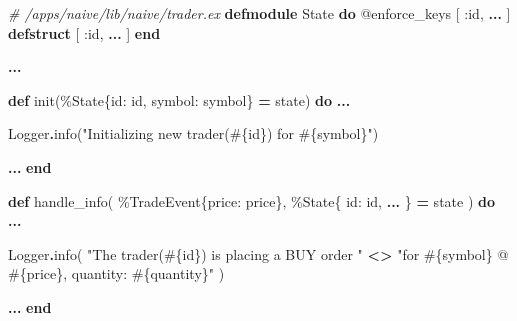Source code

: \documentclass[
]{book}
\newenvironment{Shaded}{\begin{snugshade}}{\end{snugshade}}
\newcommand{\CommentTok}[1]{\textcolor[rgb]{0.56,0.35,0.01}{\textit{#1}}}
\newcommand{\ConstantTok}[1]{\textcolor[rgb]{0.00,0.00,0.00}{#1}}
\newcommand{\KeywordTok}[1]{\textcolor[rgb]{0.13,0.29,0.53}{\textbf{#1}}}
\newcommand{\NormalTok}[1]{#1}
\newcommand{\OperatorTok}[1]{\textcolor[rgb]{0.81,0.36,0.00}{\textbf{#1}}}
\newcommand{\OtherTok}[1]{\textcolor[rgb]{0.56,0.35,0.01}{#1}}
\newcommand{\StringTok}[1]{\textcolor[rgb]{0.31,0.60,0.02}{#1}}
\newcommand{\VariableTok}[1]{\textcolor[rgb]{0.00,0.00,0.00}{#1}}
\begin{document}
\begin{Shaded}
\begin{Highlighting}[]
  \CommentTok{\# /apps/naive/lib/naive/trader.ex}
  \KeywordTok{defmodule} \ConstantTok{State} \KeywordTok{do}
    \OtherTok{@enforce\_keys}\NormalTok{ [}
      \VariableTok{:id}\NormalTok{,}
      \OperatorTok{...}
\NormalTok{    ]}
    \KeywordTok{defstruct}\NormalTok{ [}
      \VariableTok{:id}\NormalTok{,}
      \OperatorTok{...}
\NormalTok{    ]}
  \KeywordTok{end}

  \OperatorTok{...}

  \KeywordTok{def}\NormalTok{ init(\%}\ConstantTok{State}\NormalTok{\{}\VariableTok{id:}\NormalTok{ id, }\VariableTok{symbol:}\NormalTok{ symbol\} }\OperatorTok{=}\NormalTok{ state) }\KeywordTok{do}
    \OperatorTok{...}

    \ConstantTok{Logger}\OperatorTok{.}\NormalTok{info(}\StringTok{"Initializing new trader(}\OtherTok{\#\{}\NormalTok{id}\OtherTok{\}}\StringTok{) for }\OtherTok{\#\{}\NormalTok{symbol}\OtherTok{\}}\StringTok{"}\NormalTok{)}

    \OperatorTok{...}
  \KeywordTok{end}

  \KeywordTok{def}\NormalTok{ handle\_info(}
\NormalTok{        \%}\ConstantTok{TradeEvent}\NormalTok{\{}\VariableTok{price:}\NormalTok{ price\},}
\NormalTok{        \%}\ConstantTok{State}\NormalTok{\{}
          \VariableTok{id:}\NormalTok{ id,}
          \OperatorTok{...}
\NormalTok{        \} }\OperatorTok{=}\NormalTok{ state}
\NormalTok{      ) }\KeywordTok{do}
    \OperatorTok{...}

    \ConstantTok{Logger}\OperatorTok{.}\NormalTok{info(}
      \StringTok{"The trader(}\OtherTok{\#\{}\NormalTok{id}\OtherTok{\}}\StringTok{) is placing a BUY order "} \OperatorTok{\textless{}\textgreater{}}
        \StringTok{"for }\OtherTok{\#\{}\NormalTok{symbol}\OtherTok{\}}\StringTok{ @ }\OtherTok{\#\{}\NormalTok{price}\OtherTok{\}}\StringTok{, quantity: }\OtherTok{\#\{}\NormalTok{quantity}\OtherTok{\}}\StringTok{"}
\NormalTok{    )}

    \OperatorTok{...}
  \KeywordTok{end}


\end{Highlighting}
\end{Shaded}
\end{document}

****

Exercise prompt
Where a line above holds the word "textcolor", copy it.

Exercise answer
\newcommand{\CommentTok}[1]{\textcolor[rgb]{0.56,0.35,0.01}{\textit{#1}}}
\newcommand{\ConstantTok}[1]{\textcolor[rgb]{0.00,0.00,0.00}{#1}}
\newcommand{\KeywordTok}[1]{\textcolor[rgb]{0.13,0.29,0.53}{\textbf{#1}}}
\newcommand{\OperatorTok}[1]{\textcolor[rgb]{0.81,0.36,0.00}{\textbf{#1}}}
\newcommand{\OtherTok}[1]{\textcolor[rgb]{0.56,0.35,0.01}{#1}}
\newcommand{\StringTok}[1]{\textcolor[rgb]{0.31,0.60,0.02}{#1}}
\newcommand{\VariableTok}[1]{\textcolor[rgb]{0.00,0.00,0.00}{#1}}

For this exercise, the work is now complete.